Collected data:
== == ==

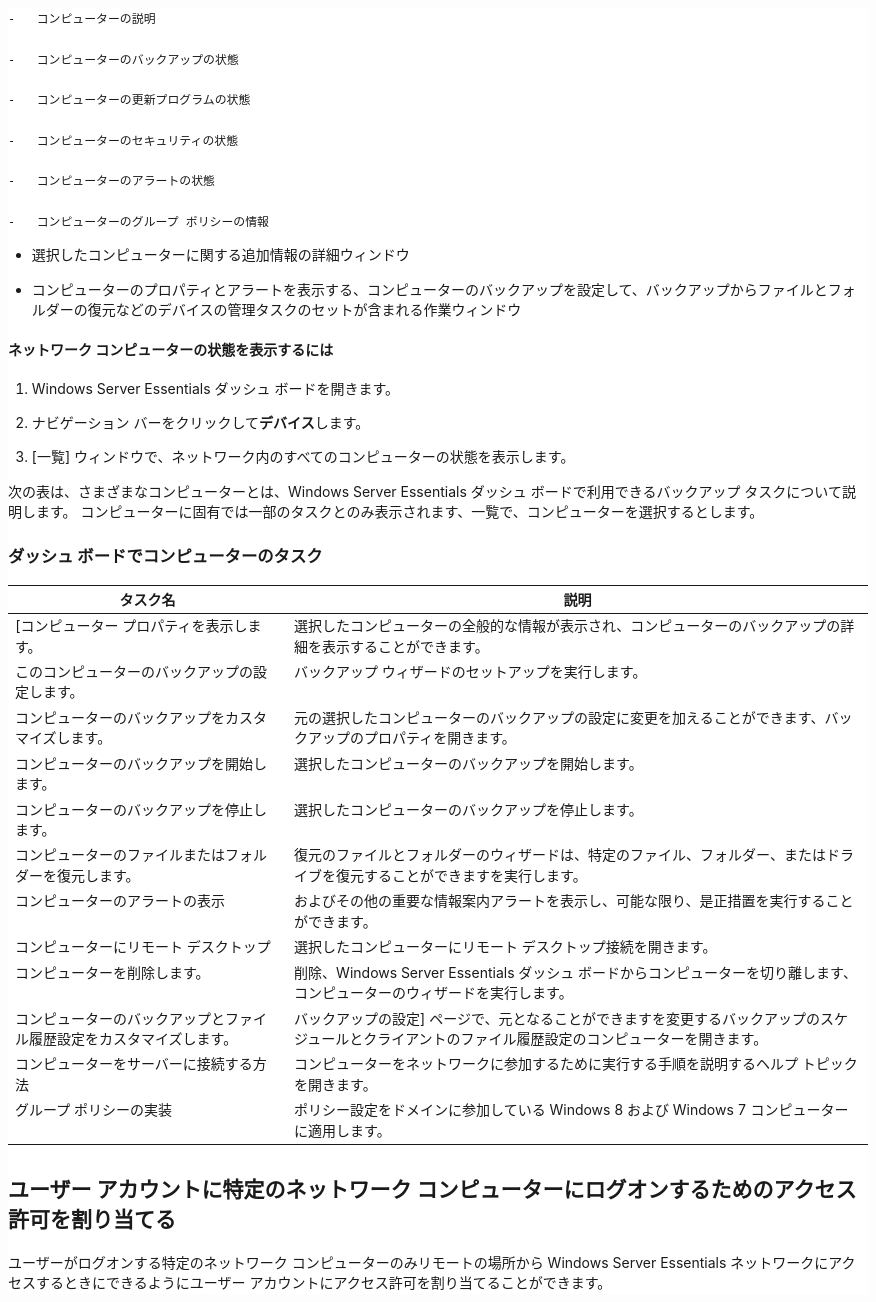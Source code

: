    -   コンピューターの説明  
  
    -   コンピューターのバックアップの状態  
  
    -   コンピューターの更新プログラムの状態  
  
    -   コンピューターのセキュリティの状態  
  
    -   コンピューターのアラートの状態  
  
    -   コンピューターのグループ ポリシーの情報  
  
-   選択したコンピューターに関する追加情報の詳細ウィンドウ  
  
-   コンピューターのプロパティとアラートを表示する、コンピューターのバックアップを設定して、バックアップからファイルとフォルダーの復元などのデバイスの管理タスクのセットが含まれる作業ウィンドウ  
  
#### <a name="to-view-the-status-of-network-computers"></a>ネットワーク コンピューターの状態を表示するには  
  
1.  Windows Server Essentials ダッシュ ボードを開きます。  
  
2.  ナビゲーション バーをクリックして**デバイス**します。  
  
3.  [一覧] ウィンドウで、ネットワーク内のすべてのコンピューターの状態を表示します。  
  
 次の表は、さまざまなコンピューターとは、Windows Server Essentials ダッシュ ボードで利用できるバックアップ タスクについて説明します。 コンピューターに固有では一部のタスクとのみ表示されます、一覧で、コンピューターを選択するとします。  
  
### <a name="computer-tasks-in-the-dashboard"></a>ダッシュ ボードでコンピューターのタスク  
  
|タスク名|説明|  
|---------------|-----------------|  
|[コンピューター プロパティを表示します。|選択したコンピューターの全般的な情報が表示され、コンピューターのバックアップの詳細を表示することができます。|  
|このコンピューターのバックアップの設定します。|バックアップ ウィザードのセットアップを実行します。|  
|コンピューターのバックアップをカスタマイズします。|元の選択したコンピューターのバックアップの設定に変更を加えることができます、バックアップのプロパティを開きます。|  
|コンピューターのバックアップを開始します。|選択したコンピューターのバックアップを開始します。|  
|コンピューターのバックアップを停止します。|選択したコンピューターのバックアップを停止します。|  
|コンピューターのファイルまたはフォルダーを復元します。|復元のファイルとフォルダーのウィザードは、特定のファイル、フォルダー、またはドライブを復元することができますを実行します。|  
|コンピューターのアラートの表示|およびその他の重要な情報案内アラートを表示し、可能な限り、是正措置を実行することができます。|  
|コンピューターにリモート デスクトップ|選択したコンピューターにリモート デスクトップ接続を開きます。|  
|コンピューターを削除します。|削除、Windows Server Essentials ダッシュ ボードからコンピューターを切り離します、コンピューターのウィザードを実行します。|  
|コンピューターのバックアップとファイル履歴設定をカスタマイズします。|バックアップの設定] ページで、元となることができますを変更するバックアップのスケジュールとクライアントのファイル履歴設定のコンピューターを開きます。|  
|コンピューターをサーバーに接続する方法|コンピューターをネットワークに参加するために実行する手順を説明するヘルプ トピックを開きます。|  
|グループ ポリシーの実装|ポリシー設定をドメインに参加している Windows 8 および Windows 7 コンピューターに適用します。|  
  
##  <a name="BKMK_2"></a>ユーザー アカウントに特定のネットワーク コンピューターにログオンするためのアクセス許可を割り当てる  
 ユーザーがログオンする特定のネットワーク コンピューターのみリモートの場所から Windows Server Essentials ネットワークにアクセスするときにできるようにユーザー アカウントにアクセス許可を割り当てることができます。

== == ==

▶ **Activity**:
With every picture removed, give the entries above again exactly.

▶ **Answer for the task**:
Source code

:    -   コンピューターの説明  
  
    -   コンピューターのバックアップの状態  
  
    -   コンピューターの更新プログラムの状態  
  
    -   コンピューターのセキュリティの状態  
  
    -   コンピューターのアラートの状態  
  
    -   コンピューターのグループ ポリシーの情報  
  
-   選択したコンピューターに関する追加情報の詳細ウィンドウ  
  
-   コンピューターのプロパティとアラートを表示する、コンピューターのバックアップを設定して、バックアップからファイルとフォルダーの復元などのデバイスの管理タスクのセットが含まれる作業ウィンドウ  
  
#### <a name="to-view-the-status-of-network-computers"></a>ネットワーク コンピューターの状態を表示するには  
  
1.  Windows Server Essentials ダッシュ ボードを開きます。  
  
2.  ナビゲーション バーをクリックして**デバイス**します。  
  
3.  [一覧] ウィンドウで、ネットワーク内のすべてのコンピューターの状態を表示します。  
  
 次の表は、さまざまなコンピューターとは、Windows Server Essentials ダッシュ ボードで利用できるバックアップ タスクについて説明します。 コンピューターに固有では一部のタスクとのみ表示されます、一覧で、コンピューターを選択するとします。  
  
### <a name="computer-tasks-in-the-dashboard"></a>ダッシュ ボードでコンピューターのタスク  
  
|タスク名|説明|  
|---------------|-----------------|  
|[コンピューター プロパティを表示します。|選択したコンピューターの全般的な情報が表示され、コンピューターのバックアップの詳細を表示することができます。|  
|このコンピューターのバックアップの設定します。|バックアップ ウィザードのセットアップを実行します。|  
|コンピューターのバックアップをカスタマイズします。|元の選択したコンピューターのバックアップの設定に変更を加えることができます、バックアップのプロパティを開きます。|  
|コンピューターのバックアップを開始します。|選択したコンピューターのバックアップを開始します。|  
|コンピューターのバックアップを停止します。|選択したコンピューターのバックアップを停止します。|  
|コンピューターのファイルまたはフォルダーを復元します。|復元のファイルとフォルダーのウィザードは、特定のファイル、フォルダー、またはドライブを復元することができますを実行します。|  
|コンピューターのアラートの表示|およびその他の重要な情報案内アラートを表示し、可能な限り、是正措置を実行することができます。|  
|コンピューターにリモート デスクトップ|選択したコンピューターにリモート デスクトップ接続を開きます。|  
|コンピューターを削除します。|削除、Windows Server Essentials ダッシュ ボードからコンピューターを切り離します、コンピューターのウィザードを実行します。|  
|コンピューターのバックアップとファイル履歴設定をカスタマイズします。|バックアップの設定] ページで、元となることができますを変更するバックアップのスケジュールとクライアントのファイル履歴設定のコンピューターを開きます。|  
|コンピューターをサーバーに接続する方法|コンピューターをネットワークに参加するために実行する手順を説明するヘルプ トピックを開きます。|  
|グループ ポリシーの実装|ポリシー設定をドメインに参加している Windows 8 および Windows 7 コンピューターに適用します。|  
  
##  <a name="BKMK_2"></a>ユーザー アカウントに特定のネットワーク コンピューターにログオンするためのアクセス許可を割り当てる  
 ユーザーがログオンする特定のネットワーク コンピューターのみリモートの場所から Windows Server Essentials ネットワークにアクセスするときにできるようにユーザー アカウントにアクセス許可を割り当てることができます。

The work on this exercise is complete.